Using a different analogy, it is completely different to use an MRI to diagnose a sore shoulder of a healthy-67-year-old tennis player, compared with an 87-year-old person who fell out of bed at skilled nursing facility, with obesity and dementia, Thompson said.

“They are a completely different patient that needs additional resources and an additional care, and most of those are treated at hospital outpatient departments, and physicians send them there because they are aware of the differences,” Thompson said. “And when you get the same exact payment for that MRI, that means that hospitals are losing a ton of money, especially if you cut it further, because the resources that we use to provide that care are so much greater.”

Hospital patients are more likely to be sicker, non-White, low-income, or have just come out of a hospital outpatient department or emergency room visit, with severe complications, comorbidities or disabilities, Thompson said. Hospitals also have more equipment and services and higher standards for accreditation, she said.

Who gets paid?

Cooper and Thompson split over the potential effects of site-neutral payment on rural hospitals. Thompson noted they see a disproportionate number of Medicare and Medicaid patients, so cuts to reimbursement would have a greater effect, but Cooper argued those hospitals treating primarily Medicare and Medicaid patients are making money on them. Levitt noted the debate about site-neutral payment exists with the background question about overall adequacy of Medicare payments, and Thompson said “it was kind of a morass” of how Congress created the ambulatory, physician and hospital outpatient payment systems years ago. The physician payment system is no better, Thompson said, citing the American Medical Association calculations that physicians have not received a real payment update in years, when adjusting for inflation.
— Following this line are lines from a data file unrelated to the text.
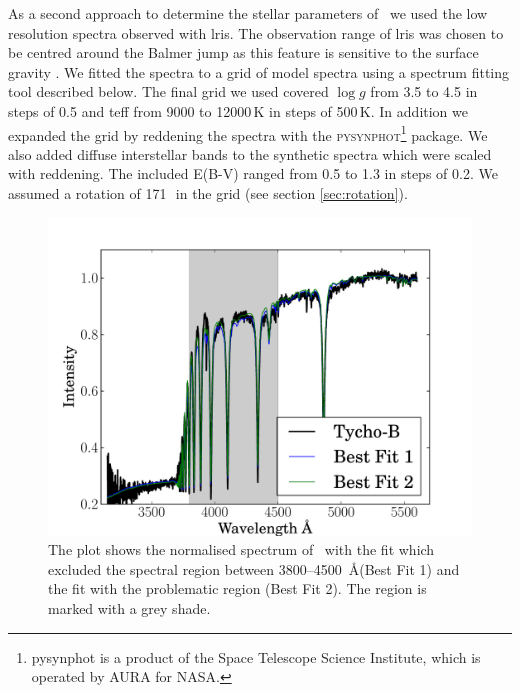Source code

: As a second approach to determine the stellar parameters of \starb\ we used the low resolution spectra observed with \gls{lris}.  The observation range of \gls{lris} was chosen to be centred around the Balmer jump as this feature is sensitive to the surface gravity \citep{2007PASP..119..605B}. We fitted the spectra to a grid of model spectra \citep[]{2005A&A...442.1127M} using a spectrum fitting tool  described below. The final grid we used covered $\log{g}$ from 3.5 to 4.5 in steps of 0.5 and \gls{teff} from 9000 to 12000\,K in steps of 500\,K. In addition we expanded the grid by reddening the spectra with the \textsc{pysynphot}\footnote{pysynphot is a product of the Space Telescope Science Institute, which is operated by AURA for NASA.} package. We also added diffuse interstellar bands  \citep{1937PASP...49..224B, 1966ZA.....64..512H, 1967IAUS...31...85H, 1975ApJ...196..129H, 1995ARA&A..33...19H, 1994dib..nasa...31H, 1994A&AS..106...39J, 1958ApJ...128...57W} to the synthetic spectra which were scaled with reddening. The included E(B-V) ranged from 0.5 to 1.3 in steps of 0.2. We assumed a rotation of 171\,\kms\ in the grid  (see section \ref{sec:rotation}).

\begin{figure}[tb]

\includegraphics[width=1.\textwidth]{chapter_sn1572_hires/plots/starb_spec_comp.pdf} 

\caption[Fit of low resolution spectrum of Tycho-B]{The plot shows the normalised spectrum of \starb\ with the fit which excluded the spectral region between 3800--4500~\AA (Best Fit 1) and the fit with the problematic region (Best Fit 2). The region is marked with a grey shade.  }
\label{fig:starb_spec_comp}
\end{figure}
Changing the Medicare reimbursement rate to be site-neutral definitely would influence private payers’ reimbursement rates, Cooper said.

Tracking claims

Cooper and Thompson split over potential effectiveness of HOPDs using a separate identifier to track insurance claims. That would allow payers to set payment rates that are not “lumped into the whole hospital system,” Cooper said, but Thompson called it overly burdensome.

Not having site-neutral payment incentivizes vertical integration, Cooper said. Thompson countered that most of the time, physicians approach hospitals to take over practices due to low Medicare reimbursement, administrative burdens and some work-life balance issues. In the last five years, 65% of physician acquisition was from private equity, she said. Cooper noted across the physician sector, about 32% of doctors are employed by hospitals, and independent physicians are not on an even playing field with hospitals, which is why site-neutral payment is needed in the first place.

For the future, Cooper endorsed the Lower Cost, More Transparency Act, calling it a small change that would lead to lots of benefits for patients. Thompson differed.

“For me, instead of Congress considering flawed policies that might put patient access to care at risk, I mean, I think Congress should focus on ways to make sure hospitals and health systems have the resources they need to continue to provide (24/7) care to their patients and communities that they deserve,” Thompson said.